Nell’epoca della globalizzazione, l’Unione Europea rappresenta il miglior esempio d’integrazione regionale democratica e costituisce un modello per altre aree del mondo. Europa non significa solamente integrazione dei mercati, significa Unione dei diritti, proclamati solennemente nella Carta dei Diritti Fondamentali. Unione di Stati e di popoli, forte delle sue radici storiche e delle sue diversità, l’Europa è oggi chiamata ad assumere nuove responsabilità per contribuire alla pace e alla stabilità non più solamente sul continente europeo, ma a livello globale. Solo da un’Europa decisa, che parli “con una voce unica” a favore di uno sviluppo sostenibile e democratico può e devono provenire un forte messaggio politico e la volontà di risolvere problemi che si presentano su scala internazionale.
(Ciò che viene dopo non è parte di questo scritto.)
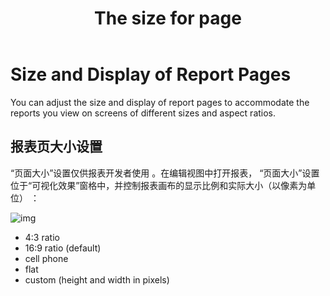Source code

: ﻿---
id: sjfxyksh-bbyddxhxsfs
title: The size for page
sidebar_position: 1
typora-root-url: ..\..\image
---

# Size and Display of Report Pages

You can adjust the size and display of report pages to accommodate the reports you view on screens of different sizes and aspect ratios.
## 报表页大小设置

“页面大小”设置仅供报表开发者使用 。在编辑视图中打开报表， “页面大小”设置位于“可视化效果”窗格中，并控制报表画布的显示比例和实际大小（以像素为单位） ：

![img](@site/static/img/datafor/visualizer/image-20220208212529733-003946b9a9e34e12c82eede2fab218b1-16608988763383-166089897278718.png)
<div style={{clear:"both"}}></div>

- 4:3 ratio
- 16:9 ratio (default)
- cell phone
- flat
- custom (height and width in pixels)

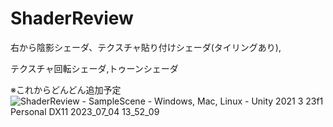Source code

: # ShaderReview
右から陰影シェーダ、テクスチャ貼り付けシェーダ(タイリングあり),

テクスチャ回転シェーダ,トゥーンシェーダ

※これからどんどん追加予定
![ShaderReview - SampleScene - Windows, Mac, Linux - Unity 2021 3 23f1 Personal _DX11_ 2023_07_04 13_52_09](https://github.com/Iketerumanato/ShaderReview/assets/74332407/90fb511f-01b7-431f-b6c4-586007203e29)
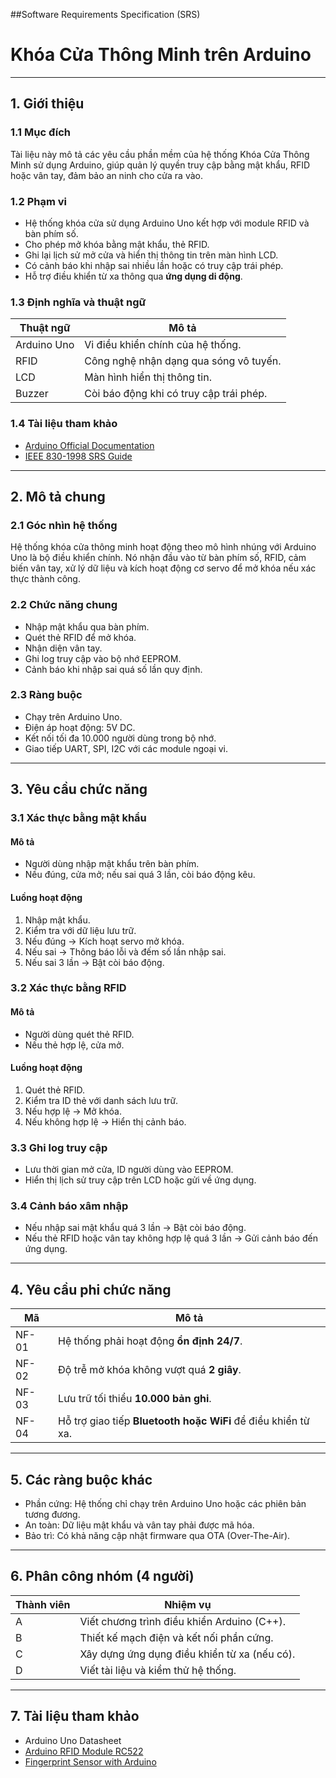 
##Software Requirements Specification (SRS)
# Khóa Cửa Thông Minh trên Arduino

---

## 1. Giới thiệu
### 1.1 Mục đích  
Tài liệu này mô tả các yêu cầu phần mềm của hệ thống Khóa Cửa Thông Minh sử dụng Arduino, giúp quản lý quyền truy cập bằng mật khẩu, RFID hoặc vân tay, đảm bảo an ninh cho cửa ra vào.  

### 1.2 Phạm vi  
- Hệ thống khóa cửa sử dụng Arduino Uno kết hợp với module RFID và bàn phím số.  
- Cho phép mở khóa bằng mật khẩu, thẻ RFID.  
- Ghi lại lịch sử mở cửa và hiển thị thông tin trên màn hình LCD.  
- Có cảnh báo khi nhập sai nhiều lần hoặc có truy cập trái phép.  
- Hỗ trợ điều khiển từ xa thông qua **ứng dụng di động**.  

### 1.3 Định nghĩa và thuật ngữ  
| Thuật ngữ | Mô tả |
|-----------|-------|
| Arduino Uno | Vi điều khiển chính của hệ thống. |
| RFID | Công nghệ nhận dạng qua sóng vô tuyến. |
| LCD | Màn hình hiển thị thông tin. |
| Buzzer | Còi báo động khi có truy cập trái phép. |

### 1.4 Tài liệu tham khảo  
- [Arduino Official Documentation](https://www.arduino.cc/en/Guide)  
- [IEEE 830-1998 SRS Guide](https://en.wikipedia.org/wiki/Software_requirements_specification)  

---

## 2. Mô tả chung
### 2.1 Góc nhìn hệ thống  
Hệ thống khóa cửa thông minh hoạt động theo mô hình nhúng với Arduino Uno là bộ điều khiển chính. Nó nhận đầu vào từ bàn phím số, RFID, cảm biến vân tay, xử lý dữ liệu và kích hoạt động cơ servo để mở khóa nếu xác thực thành công.  

### 2.2 Chức năng chung  
- Nhập mật khẩu qua bàn phím.  
- Quét thẻ RFID để mở khóa.  
- Nhận diện vân tay.  
- Ghi log truy cập vào bộ nhớ EEPROM.  
- Cảnh báo khi nhập sai quá số lần quy định.  

### 2.3 Ràng buộc  
- Chạy trên Arduino Uno.  
- Điện áp hoạt động: 5V DC.  
- Kết nối tối đa 10.000 người dùng trong bộ nhớ.  
- Giao tiếp UART, SPI, I2C với các module ngoại vi.  

---

## 3. Yêu cầu chức năng  

### 3.1 Xác thực bằng mật khẩu  
#### Mô tả  
- Người dùng nhập mật khẩu trên bàn phím.  
- Nếu đúng, cửa mở; nếu sai quá 3 lần, còi báo động kêu.  

#### Luồng hoạt động
1. Nhập mật khẩu.  
2. Kiểm tra với dữ liệu lưu trữ.  
3. Nếu đúng → Kích hoạt servo mở khóa.  
4. Nếu sai → Thông báo lỗi và đếm số lần nhập sai.  
5. Nếu sai 3 lần → Bật còi báo động.  

### 3.2 Xác thực bằng RFID  
#### Mô tả
- Người dùng quét thẻ RFID.  
- Nếu thẻ hợp lệ, cửa mở.  

#### Luồng hoạt động   
1. Quét thẻ RFID.  
2. Kiểm tra ID thẻ với danh sách lưu trữ.  
3. Nếu hợp lệ → Mở khóa.  
4. Nếu không hợp lệ → Hiển thị cảnh báo.  

### 3.3 Ghi log truy cập  
- Lưu thời gian mở cửa, ID người dùng vào EEPROM.  
- Hiển thị lịch sử truy cập trên LCD hoặc gửi về ứng dụng.  

### 3.4 Cảnh báo xâm nhập  
- Nếu nhập sai mật khẩu quá 3 lần → Bật còi báo động.  
- Nếu thẻ RFID hoặc vân tay không hợp lệ quá 3 lần → Gửi cảnh báo đến ứng dụng.  

---

## 4. Yêu cầu phi chức năng
|   Mã  |                    Mô tả                                       |
|-------|----------------------------------------------------------------|
| NF-01 | Hệ thống phải hoạt động **ổn định 24/7**.                      |
| NF-02 | Độ trễ mở khóa không vượt quá **2 giây**.                      |
| NF-03 | Lưu trữ tối thiểu **10.000 bản ghi**.                          |
| NF-04 | Hỗ trợ giao tiếp **Bluetooth hoặc WiFi** để điều khiển từ xa.  |


---

## 5. Các ràng buộc khác
- Phần cứng: Hệ thống chỉ chạy trên Arduino Uno hoặc các phiên bản tương đương.  
- An toàn: Dữ liệu mật khẩu và vân tay phải được mã hóa.  
- Bảo trì: Có khả năng cập nhật firmware qua OTA (Over-The-Air).  

---

## 6. Phân công nhóm (4 người)  
| Thành viên |               Nhiệm vụ                       |
|------------|----------------------------------------------|
|       A    | Viết chương trình điều khiển Arduino (C++).  |
|       B    | Thiết kế mạch điện và kết nối phần cứng.     |
|       C    | Xây dựng ứng dụng điều khiển từ xa (nếu có). |
|       D    | Viết tài liệu và kiểm thử hệ thống.          |

---

## 7. Tài liệu tham khảo
- Arduino Uno Datasheet  
- [Arduino RFID Module RC522](https://randomnerdtutorials.com/how-to-use-rc522-rfid-module-with-arduino/)  
- [Fingerprint Sensor with Arduino](https://howtomechatronics.com/tutorials/arduino/fingerprint-sensor-with-arduino/)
Con il superamento della crisi seguita all’11 settembre e il riuscito lancio dell’Euro, l’Unione Europea ha dato prova al mondo intero della forza della sua compattezza ma si è anche resa conto della necessità reali di impegnarsi a completare lo spazio comune di libertà, sicurezza e giustizia. Questo primo obiettivo dell’Unione, che equivale per funzione ed impatto al progetto del mercato unico, vive attualmente un rilancio necessario e inevitabile per il completamento del processo di integrazione europea. Le priorità contemplate nell’ambito della libertà, della sicurezza e della giustizia sono il controllo delle frontiere, della cooperazione giudiziaria e delle reti di criminalità organizzata che gestiscono il traffico di droga e di esseri umani verso e all’interno dell’Unione Europea, della gestione dei flussi migratori e dei richiedenti asilo. In tale contesto, spetta all’unione Europea il delicatissimo compito di fornire risposte efficaci e immediate che, lungi dall’idea di “Europa fortezza”, non cadano in un eccesso di polizia ma anzi garantiscano continuità con la tradizione libertaria e democratica del nostro continente e delle nostre istituzioni. In particolar modo, la Commissione Europea, nell’ambito delle sue competenze specifiche, si è finora seriamente adoperata, con proposte concrete una vera politica comune di asilo e immigrazione che corrisponda a una volontà politica, già espressa degli Stati Membri nel Consiglio Europeo straordinario di Tampere del 1999 e ribadita nel Consiglio di Laeken. Garantire la coerenza tra tali dichiarazioni politiche e i cambiamenti di legislazione necessari – che hanno ovviamente un effetto immediato sui cittadini – è uno dei contributi più importanti che la Commissione può dare. Questo è il “modello europeo” che indica, tramite il dialogo, la strada per passare dalla tolleranza alla convivenza. Per realizzarlo non occorrono altro che impegno, perseveranza e senso di responsabilità da parte di tutti: governi, istituzioni, cittadini.